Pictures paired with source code
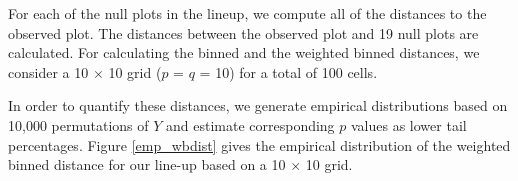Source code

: \documentclass[12]{report}
\begin{document}
For each of the null plots in the lineup, we compute all of the distances to the observed plot.
The distances between the observed plot and 19 null plots are calculated. 
For calculating the binned and the weighted binned distances, we consider a 10 $\times$ 10 grid ($p$ = $q$ = 10) for a total of 100 cells. 

In order to  quantify  these distances, we generate empirical distributions based on 10,000 permutations of $Y$ and estimate corresponding $p$ values as lower tail percentages. 
 Figure \ref{emp_wbdist} gives  the empirical distribution of the weighted binned distance for our line-up based on a 10 $\times$ 10 grid. \\
\end{document}
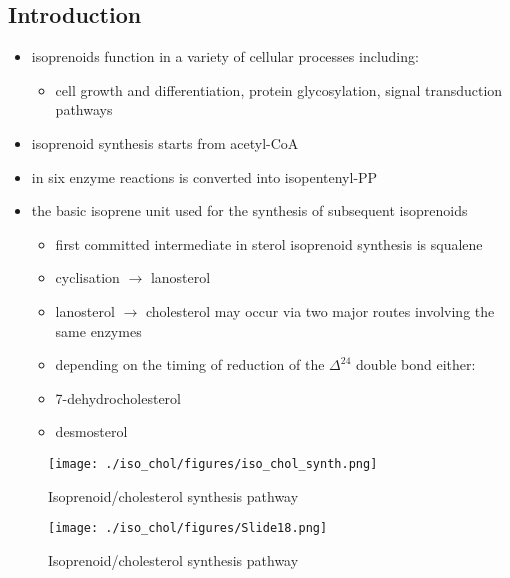 \documentclass{scrartcl}
\begin{document}
\subsection{Introduction}
\label{sec:org464b003}
\begin{itemize}
\item isoprenoids function in a variety of cellular processes including:
\begin{itemize}
\item cell growth and differentiation, protein glycosylation, signal
transduction pathways
\end{itemize}
\item isoprenoid synthesis starts from acetyl-CoA
\item in six enzyme reactions is converted into isopentenyl-PP
\item the basic isoprene unit used for the synthesis of subsequent
isoprenoids
\begin{itemize}
\item first committed intermediate in sterol isoprenoid synthesis is
squalene
\item cyclisation \(\to\) lanosterol
\item lanosterol \(\to\) cholesterol may occur via two major routes involving
the same enzymes
\item depending on the timing of reduction of the \(\Delta^{\text{24}}\) double bond either:
\item 7-dehydrocholesterol
\item desmosterol
\end{itemize}
\end{itemize}


\begin{figure}[htbp]
\centering
\texttt{[image: ./iso\_chol/figures/iso\_chol\_synth.png]}
\caption{\label{fig:org967bc6b}
Isoprenoid/cholesterol synthesis pathway}
\end{figure}

\begin{figure}[htbp]
\centering
\texttt{[image: ./iso\_chol/figures/Slide18.png]}
\caption{\label{fig:org4b02098}
Isoprenoid/cholesterol synthesis pathway}
\end{figure}
\end{document}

| Required work |
Images are to be excluded, and each record above written out word for word.

| Response |
Source code

: \documentclass[12]{report}
\begin{document}
For each of the null plots in the lineup, we compute all of the distances to the observed plot.
The distances between the observed plot and 19 null plots are calculated. 
For calculating the binned and the weighted binned distances, we consider a 10 $\times$ 10 grid ($p$ = $q$ = 10) for a total of 100 cells. 

In order to  quantify  these distances, we generate empirical distributions based on 10,000 permutations of $Y$ and estimate corresponding $p$ values as lower tail percentages. 
 Figure \ref{emp_wbdist} gives  the empirical distribution of the weighted binned distance for our line-up based on a 10 $\times$ 10 grid. \\
\end{document}
 \documentclass{scrartcl}
\begin{document}
\subsection{Introduction}
\label{sec:org464b003}
\begin{itemize}
\item isoprenoids function in a variety of cellular processes including:
\begin{itemize}
\item cell growth and differentiation, protein glycosylation, signal
transduction pathways
\end{itemize}
\item isoprenoid synthesis starts from acetyl-CoA
\item in six enzyme reactions is converted into isopentenyl-PP
\item the basic isoprene unit used for the synthesis of subsequent
isoprenoids
\begin{itemize}
\item first committed intermediate in sterol isoprenoid synthesis is
squalene
\item cyclisation \(\to\) lanosterol
\item lanosterol \(\to\) cholesterol may occur via two major routes involving
the same enzymes
\item depending on the timing of reduction of the \(\Delta^{\text{24}}\) double bond either:
\item 7-dehydrocholesterol
\item desmosterol
\end{itemize}
\end{itemize}


\begin{figure}[htbp]
\centering
\texttt{[image: ./iso\_chol/figures/iso\_chol\_synth.png]}
\caption{\label{fig:org967bc6b}
Isoprenoid/cholesterol synthesis pathway}
\end{figure}

\begin{figure}[htbp]
\centering
\texttt{[image: ./iso\_chol/figures/Slide18.png]}
\caption{\label{fig:org4b02098}
Isoprenoid/cholesterol synthesis pathway}
\end{figure}
\end{document}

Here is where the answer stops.